* Exercise: For each line below that contains the word "figure", return that line.
--
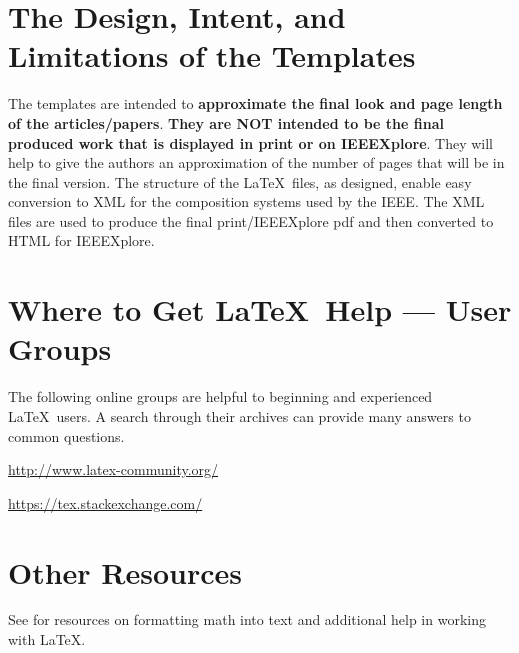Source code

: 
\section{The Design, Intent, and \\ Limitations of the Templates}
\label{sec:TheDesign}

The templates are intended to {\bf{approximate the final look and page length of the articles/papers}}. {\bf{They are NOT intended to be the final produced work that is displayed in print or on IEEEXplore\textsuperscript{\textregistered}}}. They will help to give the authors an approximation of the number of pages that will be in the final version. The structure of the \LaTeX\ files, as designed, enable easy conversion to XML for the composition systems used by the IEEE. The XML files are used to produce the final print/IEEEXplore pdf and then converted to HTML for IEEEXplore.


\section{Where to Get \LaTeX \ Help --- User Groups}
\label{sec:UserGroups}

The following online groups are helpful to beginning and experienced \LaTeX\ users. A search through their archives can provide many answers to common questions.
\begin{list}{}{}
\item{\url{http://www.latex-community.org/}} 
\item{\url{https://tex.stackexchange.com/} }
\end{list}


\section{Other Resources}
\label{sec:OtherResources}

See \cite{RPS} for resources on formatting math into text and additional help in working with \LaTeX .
--
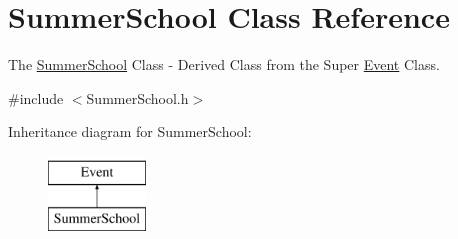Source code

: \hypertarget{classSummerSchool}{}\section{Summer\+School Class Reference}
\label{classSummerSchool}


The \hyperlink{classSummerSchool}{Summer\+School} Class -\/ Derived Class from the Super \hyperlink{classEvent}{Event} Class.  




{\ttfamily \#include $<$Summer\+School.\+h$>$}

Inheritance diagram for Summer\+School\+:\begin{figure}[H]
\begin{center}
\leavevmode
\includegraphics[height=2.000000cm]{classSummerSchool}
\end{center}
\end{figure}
--
* Response for this exercise:
Inheritance diagram for Summer\+School\+:\begin{figure}[H]
\end{figure}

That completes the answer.